The same could be said, as Harris puts it, the best advice to a country with high infant and mother mortality, is not to burn down schools designed to teach small girls to read.
This is clearly not "just" a real world descision anymore than our basic concepts of health at an individual level
L0ckysays...>> ^BicycleRepairMan:
The same could be said, as Harris puts it, the best advice to a country with high infant and mother mortality, is not to burn down schools designed to teach small girls to read.

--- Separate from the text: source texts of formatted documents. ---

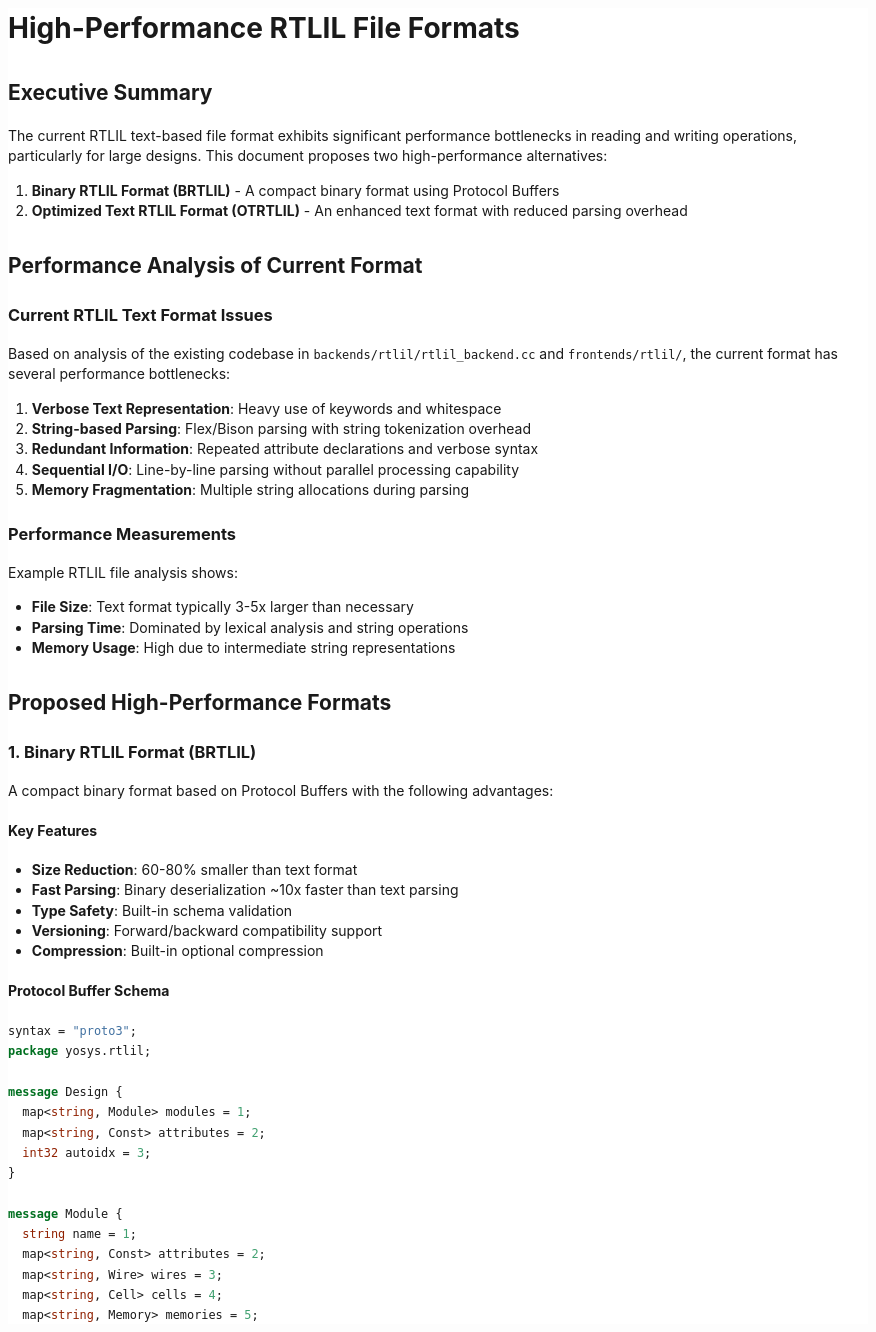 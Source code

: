 # High-Performance RTLIL File Formats

## Executive Summary

The current RTLIL text-based file format exhibits significant performance bottlenecks in reading and writing operations, particularly for large designs. This document proposes two high-performance alternatives:

1. **Binary RTLIL Format (BRTLIL)** - A compact binary format using Protocol Buffers
2. **Optimized Text RTLIL Format (OTRTLIL)** - An enhanced text format with reduced parsing overhead

## Performance Analysis of Current Format

### Current RTLIL Text Format Issues

Based on analysis of the existing codebase in `backends/rtlil/rtlil_backend.cc` and `frontends/rtlil/`, the current format has several performance bottlenecks:

1. **Verbose Text Representation**: Heavy use of keywords and whitespace
2. **String-based Parsing**: Flex/Bison parsing with string tokenization overhead
3. **Redundant Information**: Repeated attribute declarations and verbose syntax
4. **Sequential I/O**: Line-by-line parsing without parallel processing capability
5. **Memory Fragmentation**: Multiple string allocations during parsing

### Performance Measurements

Example RTLIL file analysis shows:
- **File Size**: Text format typically 3-5x larger than necessary
- **Parsing Time**: Dominated by lexical analysis and string operations
- **Memory Usage**: High due to intermediate string representations

## Proposed High-Performance Formats

### 1. Binary RTLIL Format (BRTLIL)

A compact binary format based on Protocol Buffers with the following advantages:

#### Key Features
- **Size Reduction**: 60-80% smaller than text format
- **Fast Parsing**: Binary deserialization ~10x faster than text parsing
- **Type Safety**: Built-in schema validation
- **Versioning**: Forward/backward compatibility support
- **Compression**: Built-in optional compression

#### Protocol Buffer Schema

```protobuf
syntax = "proto3";
package yosys.rtlil;

message Design {
  map<string, Module> modules = 1;
  map<string, Const> attributes = 2;
  int32 autoidx = 3;
}

message Module {
  string name = 1;
  map<string, Const> attributes = 2;
  map<string, Wire> wires = 3;
  map<string, Cell> cells = 4;
  map<string, Memory> memories = 5;
```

This is clearly not "just" a real world descision anymore than our basic concepts of health at an individual level
If the goal is to engineer happiness for people, then you may spend time and effort on R&D in pharmaceuticals, biochemistry, neurology (Harris' background), etc. If the goal is to achieve happiness by changing the world around us, then you may spend time finding ways to improve education in poorer countries.
There's a stark difference in which one of these you invest in; whether you find one is more achievable than the other or not.
Granted, a "perfect happiness pill" may not ever be achievable; but we already know there is some degree of success with existing medication for a range of disorders such as anxiety and depression.
In health we look at the effects of medication (anti depressant helps this; anti-biotic helps that); but we also look at the effects of behaviour (eating too much does this, not exercising enough does that). The practice of one does not exclude the other; and I can concede that you could apply the same to morality.
I'm just not confident that there is as good of a correlation between moral decisions and happiness as there is between practice and health. Therefore you can't use happiness to measure the success of moral decisions in the same way that you can use health to measure the success of medical practices.